Un acteur tout feu tout flamme

Denzel Washington

Charismatique, puissant, talentueux, envoutant… les qualificatifs ne manquent pas au moment d’évoquer ce grand monsieur du cinéma américain qui nous éclabousse de sa classe  à chacune de ses apparitions en salle. Celui qui a pour modèle Sidney Poitier a réussi à se faire une place de choix parmi la constellation d’étoiles d’Hollywood tout en étant un des acteurs les plus respectés du métier.

Lauréat de deux Oscars, dont celui du Meilleur acteur pour son rôle de policier véreux dans « Training Day » , il marche dans les pas de son illustre aîné en étant le second afro-américain à obtenir cette récompense. La cause des minorités lui tient particulièrement à cœur, un engagement qu’il exprime notamment par l’intermédiaire de ses rôles comme dans « Malcolm X » réalisé par son ami Spike Lee.

En plus d’être un homme de conviction, Denzel est un acteur fidèle, en atteste ses nombreuses collaborations avec des cinéastes renommés. Outre le réalisateur de « La 25ème Heure » avec quatre films, il a tourné autant de fois avec Antoine Fuqua, trois fois avec Edward Zwick et surtout cinq fois avec Tony Scott. Il a également croisé la route de Robert Zemeckis, Ridley Scott, Jonathan Demme… et s’est même essayé à la mise en scène.

Peu importe qui le dirige et le genre dans lequel il exprime son talent, Denzel Washington le fait toujours avec enthousiasme et professionnalisme. Retour sur le parcours d’un homme en feu !

Portrait Denzel Washington : Un acteur tout feu tout flamme - ScreenTune
© Times Newspapers Limited 2021
  • Trouver sa voie :

Son premier cri s’est fait entendre quelques jours après Noël, le 28 décembre 1954. Denzel Hayes Washington Jr. est le fils d’un pasteur protestant ; quant à sa mère, elle était esthéticienne et propriétaire d’un salon de beauté. Il passe son enfance à Mount Vernon – une petite ville en bordure de New York. 

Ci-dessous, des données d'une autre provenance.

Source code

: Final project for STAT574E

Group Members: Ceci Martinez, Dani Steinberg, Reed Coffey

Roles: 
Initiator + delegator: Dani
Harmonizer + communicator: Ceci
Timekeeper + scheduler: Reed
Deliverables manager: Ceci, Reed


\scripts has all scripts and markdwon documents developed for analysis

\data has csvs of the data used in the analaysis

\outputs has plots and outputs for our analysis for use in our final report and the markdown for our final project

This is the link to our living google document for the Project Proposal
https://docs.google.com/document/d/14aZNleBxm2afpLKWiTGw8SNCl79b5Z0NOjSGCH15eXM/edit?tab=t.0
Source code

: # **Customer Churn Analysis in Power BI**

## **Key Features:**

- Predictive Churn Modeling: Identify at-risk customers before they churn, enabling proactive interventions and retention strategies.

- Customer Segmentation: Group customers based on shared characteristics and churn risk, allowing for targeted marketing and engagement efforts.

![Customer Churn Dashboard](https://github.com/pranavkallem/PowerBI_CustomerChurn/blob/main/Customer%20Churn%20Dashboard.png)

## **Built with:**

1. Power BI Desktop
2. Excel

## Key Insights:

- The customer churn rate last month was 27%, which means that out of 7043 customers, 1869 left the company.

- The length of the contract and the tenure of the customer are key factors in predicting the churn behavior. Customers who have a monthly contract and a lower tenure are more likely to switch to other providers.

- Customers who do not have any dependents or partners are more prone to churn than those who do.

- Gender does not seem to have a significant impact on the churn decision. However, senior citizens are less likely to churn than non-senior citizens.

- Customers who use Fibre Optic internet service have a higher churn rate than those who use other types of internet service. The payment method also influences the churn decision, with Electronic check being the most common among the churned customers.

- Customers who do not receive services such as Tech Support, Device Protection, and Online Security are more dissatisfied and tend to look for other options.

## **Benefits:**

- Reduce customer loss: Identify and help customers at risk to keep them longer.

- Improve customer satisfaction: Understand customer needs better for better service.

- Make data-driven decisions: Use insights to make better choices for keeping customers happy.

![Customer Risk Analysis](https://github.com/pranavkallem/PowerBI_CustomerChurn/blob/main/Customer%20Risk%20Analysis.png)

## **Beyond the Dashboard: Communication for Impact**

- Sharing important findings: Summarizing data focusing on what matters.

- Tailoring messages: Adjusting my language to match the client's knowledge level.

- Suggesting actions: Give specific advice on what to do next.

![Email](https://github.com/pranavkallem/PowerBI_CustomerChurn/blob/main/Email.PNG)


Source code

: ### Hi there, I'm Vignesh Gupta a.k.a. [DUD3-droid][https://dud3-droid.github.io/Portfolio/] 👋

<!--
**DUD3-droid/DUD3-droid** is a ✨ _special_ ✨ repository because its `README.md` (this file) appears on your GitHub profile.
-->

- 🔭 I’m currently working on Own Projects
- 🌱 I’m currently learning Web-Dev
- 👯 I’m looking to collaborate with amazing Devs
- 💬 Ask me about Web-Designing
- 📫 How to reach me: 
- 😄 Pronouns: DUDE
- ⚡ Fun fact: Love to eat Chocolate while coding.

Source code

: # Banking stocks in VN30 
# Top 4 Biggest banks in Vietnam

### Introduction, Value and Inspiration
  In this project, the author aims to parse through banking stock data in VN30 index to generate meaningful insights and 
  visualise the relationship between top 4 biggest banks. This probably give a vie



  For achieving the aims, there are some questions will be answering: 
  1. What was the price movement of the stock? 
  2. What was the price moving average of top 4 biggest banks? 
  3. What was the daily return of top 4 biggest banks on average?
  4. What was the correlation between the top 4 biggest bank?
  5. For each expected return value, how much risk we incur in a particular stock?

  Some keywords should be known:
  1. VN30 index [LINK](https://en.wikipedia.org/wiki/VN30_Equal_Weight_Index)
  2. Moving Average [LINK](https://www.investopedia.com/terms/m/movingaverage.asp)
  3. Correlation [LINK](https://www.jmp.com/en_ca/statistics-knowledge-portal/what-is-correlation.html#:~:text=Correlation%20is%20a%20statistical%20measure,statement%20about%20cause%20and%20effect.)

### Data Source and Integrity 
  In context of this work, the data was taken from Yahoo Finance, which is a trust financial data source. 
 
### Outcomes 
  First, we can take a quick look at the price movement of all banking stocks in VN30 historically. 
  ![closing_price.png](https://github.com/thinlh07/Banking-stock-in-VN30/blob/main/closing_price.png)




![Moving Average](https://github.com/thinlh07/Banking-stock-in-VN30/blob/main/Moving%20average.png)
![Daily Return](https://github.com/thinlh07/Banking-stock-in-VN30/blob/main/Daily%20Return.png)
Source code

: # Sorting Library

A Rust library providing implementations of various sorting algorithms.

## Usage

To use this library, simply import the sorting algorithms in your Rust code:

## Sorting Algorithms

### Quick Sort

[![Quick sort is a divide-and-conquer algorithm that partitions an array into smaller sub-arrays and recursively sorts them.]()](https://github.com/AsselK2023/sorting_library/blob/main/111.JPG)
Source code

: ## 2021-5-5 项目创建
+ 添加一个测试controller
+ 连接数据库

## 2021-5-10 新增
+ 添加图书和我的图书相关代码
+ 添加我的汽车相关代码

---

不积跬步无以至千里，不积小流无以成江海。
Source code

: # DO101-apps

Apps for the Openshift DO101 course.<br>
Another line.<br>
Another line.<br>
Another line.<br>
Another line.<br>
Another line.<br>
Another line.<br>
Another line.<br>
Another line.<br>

Il fait ses classes à l’école primaire de Pennington-Grimes puis, à l’âge de 14 ans, suite au divorce de ses parents, il est envoyé dans une école privée de son état, la Oakland Military Academy. Dès le début des années 1970, il rejoint sa mère en Floride et y poursuit ses études secondaires à Daytona Beach.

Après avoir entamé des études en biologie et médecine à l’université Fordham de New York, il se réoriente vers le journalisme et le théâtre. Ses années d’études lui donnent l’occasion de s’adonner à l’art dramatique et de jouer des personnages comme Othello ou Tartuffe. Une fois son diplôme en poche, il quitte la côte est pour San Francisco où il intègre pour deux années le célèbre American Conservatory Theater.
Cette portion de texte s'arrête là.